# [Work order]
From the entries below, please output exactly the lines starting at the one containing "于动态连接库来说尤其重要;任" and ending at the one containing "如果根据本许可证对软件进行修", both included.

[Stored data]
◇ ◇ ◇ ◇ ◇ ◇ ◇

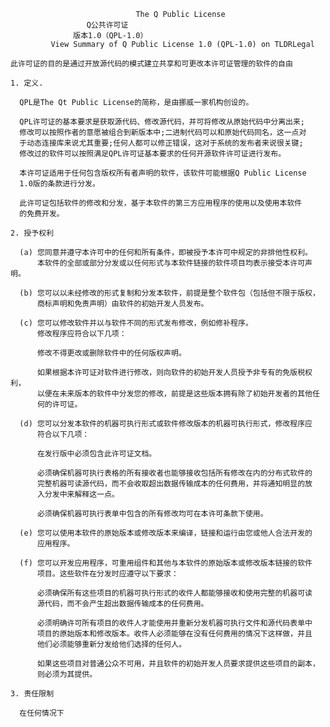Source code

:                                 The Q Public License
				     Q公共许可证
				  版本1.0（QPL-1.0）
             View Summary of Q Public License 1.0 (QPL-1.0) on TLDRLegal

    此许可证的目的是通过开放源代码的模式建立共享和可更改本许可证管理的软件的自由

    1. 定义.

      QPL是The Qt Public License的简称，是由挪威一家机构创设的。

      QPL许可证的基本要求是获取源代码、修改源代码，并可将修改从原始代码中分离出来;
      修改可以按照作者的意愿被组合到新版本中;二进制代码可以和原始代码同名，这一点对
      于动态连接库来说尤其重要;任何人都可以修正错误，这对于系统的发布者来说很关键;
      修改过的软件可以按照满足QPL许可证基本要求的任何开源软件许可证进行发布。
     
      本许可证适用于任何包含版权所有者声明的软件，该软件可能根据Q Public License 
      1.0版的条款进行分发。
     
      此许可证包括软件的修改和分发，基于本软件的第三方应用程序的使用以及使用本软件
      的免费开发。

    2. 授予权利
     
      (a) 您同意并遵守本许可中的任何和所有条件，即被授予本许可中规定的非排他性权利。
          本软件的全部或部分分发或以任何形式与本软件链接的软件项目均表示接受本许可声明。
 
      (b) 您可以以未经修改的形式复制和分发本软件，前提是整个软件包（包括但不限于版权，
          商标声明和免责声明）由软件的初始开发人员发布。

      (c) 您可以修改软件并以与软件不同的形式发布修改，例如修补程序。
          修改程序应符合以下几项：
	  
          修改不得更改或删除软件中的任何版权声明。
	  
          如果根据本许可证对软件进行修改，则向软件的初始开发人员授予非专有的免版税权利，
          以便在未来版本的软件中分发您的修改，前提是这些版本拥有除了初始开发者的其他任
          何的许可证。

      (d) 您可以分发本软件的机器可执行形式或软件修改版本的机器可执行形式，修改程序应
          符合以下几项：
	  
          在发行版中必须包含此许可证文档。
	  
          必须确保机器可执行表格的所有接收者也能够接收包括所有修改在内的分布式软件的
          完整机器可读源代码，而不会收取超出数据传输成本的任何费用，并将通知明显的放
          入分发中来解释这一点。
	  
          必须确保机器可执行表单中包含的所有修改均可在本许可条款下使用。

      (e) 您可以使用本软件的原始版本或修改版本来编译，链接和运行由您或他人合法开发的
          应用程序。

      (f) 您可以开发应用程序，可重用组件和其他与本软件的原始版本或修改版本链接的软件
          项目。这些软件在分发时应遵守以下要求：
	  
          必须确保所有这些项目的机器可执行形式的收件人都能够接收和使用完整的机器可读
          源代码，而不会产生超出数据传输成本的任何费用。
          
          必须明确许可所有项目的收件人才能使用并重新分发机器可执行文件和源代码表单中
          项目的原始版本和修改版本。收件人必须能够在没有任何费用的情况下这样做，并且
          他们必须能够重新分发给他们选择的任何人。 
          
          如果这些项目对普通公众不可用，并且软件的初始开发人员要求提供这些项目的副本，
          则必须为其提供。

    3. 责任限制

      在任何情况下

◇ ◇ ◇ ◇ ◇ ◇ ◇

# [Task output]
      于动态连接库来说尤其重要;任何人都可以修正错误，这对于系统的发布者来说很关键;
      修改过的软件可以按照满足QPL许可证基本要求的任何开源软件许可证进行发布。
     
      本许可证适用于任何包含版权所有者声明的软件，该软件可能根据Q Public License 
      1.0版的条款进行分发。
     
      此许可证包括软件的修改和分发，基于本软件的第三方应用程序的使用以及使用本软件
      的免费开发。

    2. 授予权利
     
      (a) 您同意并遵守本许可中的任何和所有条件，即被授予本许可中规定的非排他性权利。
          本软件的全部或部分分发或以任何形式与本软件链接的软件项目均表示接受本许可声明。
 
      (b) 您可以以未经修改的形式复制和分发本软件，前提是整个软件包（包括但不限于版权，
          商标声明和免责声明）由软件的初始开发人员发布。

      (c) 您可以修改软件并以与软件不同的形式发布修改，例如修补程序。
          修改程序应符合以下几项：
	  
          修改不得更改或删除软件中的任何版权声明。
	  
          如果根据本许可证对软件进行修改，则向软件的初始开发人员授予非专有的免版税权利，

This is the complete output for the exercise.